Flickr.com - Jeune homme au piano (Gustav Caillebotte - 1876)

L’étude est une façon d’élaborer de nouvelles techniques et de les perfectionner. Tous les degrés de difficulté existent dans l’étude, du débutant au virtuose confirmé. Sa particularité est de réunir des obstacles techniques spécifiques, souvent appuyés (redondant). Le plus souvent, ces obstacles forment un ensemble de variations sur une difficulté précise à maîtriser correctement. D'autre part, si les questions liées à l’interprétation n’interviennent qu'en second plan, cela ne signifie pas pour autant que l’étude soit réduite à une compilation d’acrobaties techniques. Il existe de nombreuses pages destinées au concert et opérant une subtile synthèse entre le rôle joué par la technique et celui accordé à l’interprétation.

Au piano, Franz Liszt et Frédéric Chopin seront les maîtres d’œuvres. L’instrument à clavier a suscité les pages les plus abouties même si le champ d’application de l’étude ne lui est pas strictement réservé.
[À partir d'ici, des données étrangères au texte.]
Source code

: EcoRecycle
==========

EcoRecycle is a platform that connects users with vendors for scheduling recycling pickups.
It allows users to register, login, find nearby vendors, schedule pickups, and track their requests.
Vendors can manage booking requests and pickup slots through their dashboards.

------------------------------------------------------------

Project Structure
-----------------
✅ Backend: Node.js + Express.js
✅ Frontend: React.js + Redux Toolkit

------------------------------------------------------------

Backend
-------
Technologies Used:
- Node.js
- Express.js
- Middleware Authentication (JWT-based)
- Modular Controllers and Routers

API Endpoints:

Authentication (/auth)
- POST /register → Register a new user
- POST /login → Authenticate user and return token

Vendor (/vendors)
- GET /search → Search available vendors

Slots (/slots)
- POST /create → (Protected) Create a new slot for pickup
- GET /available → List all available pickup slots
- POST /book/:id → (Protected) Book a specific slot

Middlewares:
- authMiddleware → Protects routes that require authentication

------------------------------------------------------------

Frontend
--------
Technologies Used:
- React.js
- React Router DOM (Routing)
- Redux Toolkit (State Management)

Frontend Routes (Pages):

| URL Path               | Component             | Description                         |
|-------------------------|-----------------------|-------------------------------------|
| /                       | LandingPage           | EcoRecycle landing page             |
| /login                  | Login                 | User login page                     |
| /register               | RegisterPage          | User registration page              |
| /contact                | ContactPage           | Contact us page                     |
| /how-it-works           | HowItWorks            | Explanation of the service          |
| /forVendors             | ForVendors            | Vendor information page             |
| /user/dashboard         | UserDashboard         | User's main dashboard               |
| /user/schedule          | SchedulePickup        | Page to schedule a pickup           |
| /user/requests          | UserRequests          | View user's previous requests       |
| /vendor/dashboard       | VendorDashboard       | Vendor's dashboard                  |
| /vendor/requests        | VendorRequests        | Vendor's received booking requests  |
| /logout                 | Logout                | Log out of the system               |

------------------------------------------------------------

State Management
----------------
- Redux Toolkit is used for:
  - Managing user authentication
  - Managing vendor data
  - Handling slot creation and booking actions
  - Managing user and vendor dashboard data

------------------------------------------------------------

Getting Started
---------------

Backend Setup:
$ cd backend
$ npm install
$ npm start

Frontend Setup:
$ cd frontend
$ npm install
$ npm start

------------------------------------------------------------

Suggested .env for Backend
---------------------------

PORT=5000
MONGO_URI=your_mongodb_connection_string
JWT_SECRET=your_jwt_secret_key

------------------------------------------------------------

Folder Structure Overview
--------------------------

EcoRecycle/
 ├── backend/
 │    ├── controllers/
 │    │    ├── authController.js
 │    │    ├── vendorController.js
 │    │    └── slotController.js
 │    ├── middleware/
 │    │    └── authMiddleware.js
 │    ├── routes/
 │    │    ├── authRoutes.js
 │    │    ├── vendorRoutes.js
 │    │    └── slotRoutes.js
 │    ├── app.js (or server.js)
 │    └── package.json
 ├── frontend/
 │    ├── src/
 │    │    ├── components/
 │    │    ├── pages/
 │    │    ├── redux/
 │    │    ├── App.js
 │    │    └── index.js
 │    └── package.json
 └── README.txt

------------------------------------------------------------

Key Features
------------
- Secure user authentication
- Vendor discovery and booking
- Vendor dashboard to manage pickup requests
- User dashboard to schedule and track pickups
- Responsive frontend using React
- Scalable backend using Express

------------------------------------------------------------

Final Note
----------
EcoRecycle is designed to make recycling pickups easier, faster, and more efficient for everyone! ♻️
Le violoniste Paganini en est un bon exemple. « Le point solsticial de la virtuosité » dira Liszt. Mais au fil du temps les 'Études pour piano' finissent par s’essouffler comme prise à leur propre piège de perfection et, après Scriabine, Debussy offrira avec ses Douze Études pour le piano (1916) le point d’orgue à ce genre redouté. Notons qu’en 1949, une résurgence de l’Étude sera mise au point par Olivier Messiaen à travers ses Quatre Études.


LA BALLADE

C’est au 14e siècle qu’apparaît la ballade. Chanson à danser d’une haute tenue littéraire, ce qui la situe dans l’héritage de la grande tradition des trouvères, elle est éclipsée un temps pour réapparaître au 18e siècle, toujours sous sa forme vocale, soit un chant accompagné au piano ou à l’orchestre. Au départ, proche du lied allemand en étant construit sur une ballade littéraire dont il respecte le caractère narratif et légendaire, ce n’est qu’un peu plus tard que la ballade va investir le domaine instrumental.

Au piano, elle se présente sous une forme libre, assez proche du poème symphonique dont elle formerait la version réduite. Mais sa notion reste imprécise, voire indéterminée. Au sommet du genre, nous avons les quatre Ballades de Chopin, mais qui ne renvoient que très allusivement à un propos littéraire admis par pure convention. Assez souvent, la ballade est conforme à une structure de forme ABA et elle oppose fréquemment deux thèmes à caractère expressif.

Pour les compositeurs romantiques, la ballade offre au piano un heureux compromis entre virtuosité et pure expressivité : tristesse, mélancolie, évocation, avec parfois des figures rythmiques obstinées en accompagnement. Après le 19e siècle, elle tombera en désuétude, en dépit de quelques réussites isolées.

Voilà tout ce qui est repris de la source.